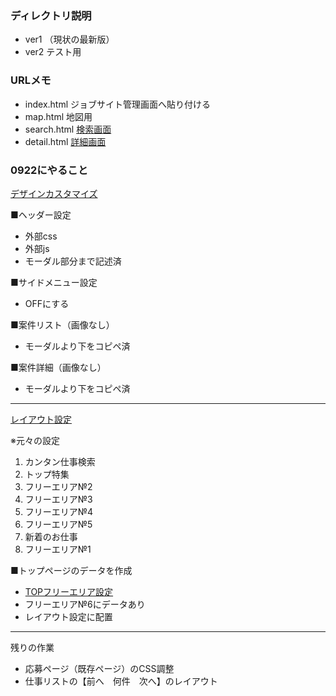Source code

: ### ディレクトリ説明
* ver1 （現状の最新版）
* ver2 テスト用

### URLメモ
* index.html ジョブサイト管理画面へ貼り付ける
* map.html 地図用
* search.html [検索画面](https://sigotora.jp/index.cfm?fuseaction=contents.fcts&cid=227)
* detail.html [詳細画面](https://www.olp.co.jp/ver1/detail.html)

### 0922にやること
[デザインカスタマイズ](https://sigotora.jp/aspadmnt/index.cfm?fuseaction=customDesign.edit)

■ヘッダー設定
-   外部css
-   外部js
-   モーダル部分まで記述済

■サイドメニュー設定
-   OFFにする

■案件リスト（画像なし）
-   モーダルより下をコピペ済

■案件詳細（画像なし）
-   モーダルより下をコピペ済

-----------------------------------------------------------------------------
[レイアウト設定](https://sigotora.jp/aspadmnt/index.cfm?fuseaction=layoutset.list)

※元々の設定
1.  カンタン仕事検索
2.  トップ特集
3.  フリーエリア№2
4.  フリーエリア№3
5.  フリーエリア№4
6.  フリーエリア№5
7.  新着のお仕事
8.  フリーエリア№1

■トップページのデータを作成
-   [TOPフリーエリア設定](https://sigotora.jp/aspadmnt/index.cfm?fuseaction=topfreearea.list)
-   フリーエリア№6にデータあり
-   レイアウト設定に配置

-----------------------------------------------------------------------------

残りの作業
-   応募ページ（既存ページ）のCSS調整
-   仕事リストの【前へ　何件　次へ】のレイアウト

PROBLEM REQUIREMENTS:
Each line above with the word "fuseaction" needs to be copied.

SOLUTION BELOW:
* search.html [検索画面](https://sigotora.jp/index.cfm?fuseaction=contents.fcts&cid=227)
[デザインカスタマイズ](https://sigotora.jp/aspadmnt/index.cfm?fuseaction=customDesign.edit)
[レイアウト設定](https://sigotora.jp/aspadmnt/index.cfm?fuseaction=layoutset.list)
-   [TOPフリーエリア設定](https://sigotora.jp/aspadmnt/index.cfm?fuseaction=topfreearea.list)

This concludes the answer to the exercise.